34
Marco had hen voor het eten uitgenodigd. Minerva, Pietro en Antonino waren met de eerste ochtendvlucht gearriveerd. Pietro deed afstandelijk, koud en bijna vijandig tegen Sofia. Ze voelde zich er ongemakkelijk onder, maar wist dat ze het moest accepteren. Zolang ze voor Kunstdelicten werkte moest ze met Pietro samenwerken. Het was haar nu wel duidelijk dat ze haar biezen zou pakken zodra deze zaak was afgerond.

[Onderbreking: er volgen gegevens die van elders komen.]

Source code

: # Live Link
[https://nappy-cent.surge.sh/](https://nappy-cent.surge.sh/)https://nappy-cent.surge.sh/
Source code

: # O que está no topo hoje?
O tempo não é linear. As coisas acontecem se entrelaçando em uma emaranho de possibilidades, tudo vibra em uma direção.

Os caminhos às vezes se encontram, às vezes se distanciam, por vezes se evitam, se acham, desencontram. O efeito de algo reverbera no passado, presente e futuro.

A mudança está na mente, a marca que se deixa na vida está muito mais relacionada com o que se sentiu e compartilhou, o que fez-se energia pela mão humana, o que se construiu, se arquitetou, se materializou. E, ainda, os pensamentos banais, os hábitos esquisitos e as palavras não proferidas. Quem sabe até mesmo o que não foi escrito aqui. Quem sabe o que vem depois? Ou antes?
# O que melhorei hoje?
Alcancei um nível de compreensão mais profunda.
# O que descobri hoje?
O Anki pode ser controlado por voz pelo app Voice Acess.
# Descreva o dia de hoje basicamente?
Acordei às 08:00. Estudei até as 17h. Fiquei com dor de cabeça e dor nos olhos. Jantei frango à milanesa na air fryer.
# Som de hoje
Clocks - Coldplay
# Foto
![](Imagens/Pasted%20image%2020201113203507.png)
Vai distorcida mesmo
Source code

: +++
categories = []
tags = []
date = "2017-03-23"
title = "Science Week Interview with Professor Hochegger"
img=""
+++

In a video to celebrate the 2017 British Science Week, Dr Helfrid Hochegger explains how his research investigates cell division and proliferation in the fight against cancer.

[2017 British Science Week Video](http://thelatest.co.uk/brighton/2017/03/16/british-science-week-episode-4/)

Ze waren aan het ontbijten toen de mobiel van Sofia overging.
‘Ja?’
Ze herkende de stem aan de andere kant van de lijn en moest blozen. Ze stond op van de tafel en liep de eetzaal uit, zodat ze onbewust de aandacht van haar collega’s trok. Terug in de zaal vroeg niemand haar iets, maar het was duidelijk dat Pietro gespannen was.
‘Marco, dat was D’Alaqua. Hij heeft me uitgenodigd voor de lunch morgen. Doctor Bolard en de rest van het wetenschappelijke onderzoeksteam komen ook. Het is een soort afscheidslunch.’

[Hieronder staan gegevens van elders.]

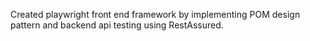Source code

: Created playwright front end framework by implementing POM design pattern and backend api testing using RestAssured.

‘Je hebt toch wel ja gezegd?’ vroeg Marco.
‘Nee,’ antwoordde ze een beetje verward.
‘Dat is dan niet handig. Ik had je gezegd dat je in zijn buurt moest blijven.’
‘Als ik het me goed herinner, hebben we morgen een generale repetitie van de achtervolgingsoperatie en ik zou alles coördineren.’
‘Dat klopt, maar het was een mooie gelegenheid om het hele team en met name Bolard nog eens te zien.’
‘Ik ga sowieso overmorgen met D’Alaqua lunchen.’ Ze keken haar verbaasd aan. Marco kon zelfs zijn glimlach niet onderdrukken.
‘Hoe dat zo?’
‘Hij nodigde me gewoon nogmaals uit, alleen dan zonder de wetenschappers.’ Minerva zag hoe Pietro zijn vingerknokkels tegen de tafel drukte. Ook Antonino voelde zich ongemakkelijk onder Pietro’s gespannen houding. Ze maanden Marco dan ook aan om de rekening te vragen en gingen over op de details van de operatie van morgen.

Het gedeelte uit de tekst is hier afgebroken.